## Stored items
□ □ □
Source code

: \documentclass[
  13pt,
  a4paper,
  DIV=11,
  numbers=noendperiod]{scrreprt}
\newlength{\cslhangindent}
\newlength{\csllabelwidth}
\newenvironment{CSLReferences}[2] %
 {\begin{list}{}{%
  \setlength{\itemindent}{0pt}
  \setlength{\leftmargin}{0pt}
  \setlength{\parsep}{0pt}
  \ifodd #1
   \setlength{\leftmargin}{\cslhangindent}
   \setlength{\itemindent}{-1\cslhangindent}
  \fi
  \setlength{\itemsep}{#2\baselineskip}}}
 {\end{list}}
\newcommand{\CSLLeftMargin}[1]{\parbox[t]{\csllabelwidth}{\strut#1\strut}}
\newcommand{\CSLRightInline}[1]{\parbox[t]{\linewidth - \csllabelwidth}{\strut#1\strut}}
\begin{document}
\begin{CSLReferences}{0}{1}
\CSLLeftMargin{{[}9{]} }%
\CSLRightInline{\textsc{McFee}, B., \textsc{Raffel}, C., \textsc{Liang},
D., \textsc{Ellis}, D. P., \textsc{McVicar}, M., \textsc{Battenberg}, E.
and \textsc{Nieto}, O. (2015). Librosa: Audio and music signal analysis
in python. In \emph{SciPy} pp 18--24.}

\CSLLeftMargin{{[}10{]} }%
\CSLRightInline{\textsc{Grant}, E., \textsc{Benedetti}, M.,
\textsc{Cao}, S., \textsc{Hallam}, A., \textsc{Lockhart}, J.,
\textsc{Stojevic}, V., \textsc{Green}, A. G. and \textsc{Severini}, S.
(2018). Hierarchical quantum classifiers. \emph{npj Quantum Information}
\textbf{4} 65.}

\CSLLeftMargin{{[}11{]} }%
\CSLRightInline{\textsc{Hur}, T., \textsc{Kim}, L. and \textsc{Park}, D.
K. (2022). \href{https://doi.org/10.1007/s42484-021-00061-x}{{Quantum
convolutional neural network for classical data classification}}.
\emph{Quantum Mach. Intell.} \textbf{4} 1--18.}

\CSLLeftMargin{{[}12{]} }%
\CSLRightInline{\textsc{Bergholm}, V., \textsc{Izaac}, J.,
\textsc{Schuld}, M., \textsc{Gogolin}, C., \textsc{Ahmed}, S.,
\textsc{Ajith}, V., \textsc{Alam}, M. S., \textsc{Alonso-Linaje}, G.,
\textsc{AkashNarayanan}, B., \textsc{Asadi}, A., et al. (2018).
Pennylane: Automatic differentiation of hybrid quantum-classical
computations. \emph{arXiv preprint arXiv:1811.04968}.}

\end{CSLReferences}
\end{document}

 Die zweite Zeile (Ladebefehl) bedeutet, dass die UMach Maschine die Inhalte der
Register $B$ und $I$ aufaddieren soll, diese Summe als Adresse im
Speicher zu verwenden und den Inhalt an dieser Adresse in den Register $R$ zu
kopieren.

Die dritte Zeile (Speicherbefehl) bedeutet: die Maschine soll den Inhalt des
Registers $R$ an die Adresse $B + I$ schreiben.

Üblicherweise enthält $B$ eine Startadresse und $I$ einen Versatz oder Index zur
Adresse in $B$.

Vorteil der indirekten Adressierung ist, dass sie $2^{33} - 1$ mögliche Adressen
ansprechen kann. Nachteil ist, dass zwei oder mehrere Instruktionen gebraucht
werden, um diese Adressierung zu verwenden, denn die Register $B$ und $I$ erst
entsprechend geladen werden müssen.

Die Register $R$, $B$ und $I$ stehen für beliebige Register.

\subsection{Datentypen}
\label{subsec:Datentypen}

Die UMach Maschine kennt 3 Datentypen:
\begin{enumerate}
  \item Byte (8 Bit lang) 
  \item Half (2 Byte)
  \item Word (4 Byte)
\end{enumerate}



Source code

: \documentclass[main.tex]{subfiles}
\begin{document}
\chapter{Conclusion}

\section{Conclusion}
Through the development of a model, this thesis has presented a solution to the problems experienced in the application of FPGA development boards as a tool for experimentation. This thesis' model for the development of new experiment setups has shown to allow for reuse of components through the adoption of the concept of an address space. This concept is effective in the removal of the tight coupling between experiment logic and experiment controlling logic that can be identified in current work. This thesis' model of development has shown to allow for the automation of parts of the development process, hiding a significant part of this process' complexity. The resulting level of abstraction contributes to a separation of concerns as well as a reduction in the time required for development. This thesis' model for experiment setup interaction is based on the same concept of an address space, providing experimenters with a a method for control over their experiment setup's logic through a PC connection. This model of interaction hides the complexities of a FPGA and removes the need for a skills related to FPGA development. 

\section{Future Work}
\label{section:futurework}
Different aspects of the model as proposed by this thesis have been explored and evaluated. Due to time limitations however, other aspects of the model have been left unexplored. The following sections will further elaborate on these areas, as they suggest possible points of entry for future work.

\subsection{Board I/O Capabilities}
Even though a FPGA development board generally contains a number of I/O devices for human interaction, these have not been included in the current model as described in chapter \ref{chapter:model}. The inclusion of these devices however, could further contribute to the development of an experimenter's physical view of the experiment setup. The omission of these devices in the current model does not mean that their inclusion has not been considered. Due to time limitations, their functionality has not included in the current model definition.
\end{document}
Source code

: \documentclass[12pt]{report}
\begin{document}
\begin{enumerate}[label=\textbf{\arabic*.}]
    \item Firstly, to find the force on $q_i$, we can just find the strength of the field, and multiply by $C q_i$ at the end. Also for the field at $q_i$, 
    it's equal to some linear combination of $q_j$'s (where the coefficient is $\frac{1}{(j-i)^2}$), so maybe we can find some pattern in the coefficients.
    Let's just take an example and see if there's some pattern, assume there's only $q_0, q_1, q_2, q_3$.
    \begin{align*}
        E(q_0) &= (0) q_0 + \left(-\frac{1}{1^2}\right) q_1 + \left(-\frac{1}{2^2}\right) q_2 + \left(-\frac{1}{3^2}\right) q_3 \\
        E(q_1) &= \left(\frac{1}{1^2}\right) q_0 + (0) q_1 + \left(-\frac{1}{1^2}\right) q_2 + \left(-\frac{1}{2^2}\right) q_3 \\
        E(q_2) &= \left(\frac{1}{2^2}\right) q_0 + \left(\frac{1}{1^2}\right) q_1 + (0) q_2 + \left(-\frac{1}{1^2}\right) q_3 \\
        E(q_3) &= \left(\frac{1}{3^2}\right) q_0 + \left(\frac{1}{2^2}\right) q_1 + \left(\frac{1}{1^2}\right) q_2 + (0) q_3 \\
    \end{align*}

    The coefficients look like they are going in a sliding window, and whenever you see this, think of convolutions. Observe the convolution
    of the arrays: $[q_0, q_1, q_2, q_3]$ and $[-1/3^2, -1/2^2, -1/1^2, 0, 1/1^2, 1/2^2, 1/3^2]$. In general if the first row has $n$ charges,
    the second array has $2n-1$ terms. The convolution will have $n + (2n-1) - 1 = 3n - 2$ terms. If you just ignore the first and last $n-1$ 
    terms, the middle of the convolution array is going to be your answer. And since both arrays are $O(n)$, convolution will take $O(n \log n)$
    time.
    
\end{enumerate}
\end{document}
□ □ □
## Problem statement
From the records, copy every line that has the string "Datentypen" in it.

## Task answer
\subsection{Datentypen}
\label{subsec:Datentypen}
Die UMach Maschine kennt 3 Datentypen:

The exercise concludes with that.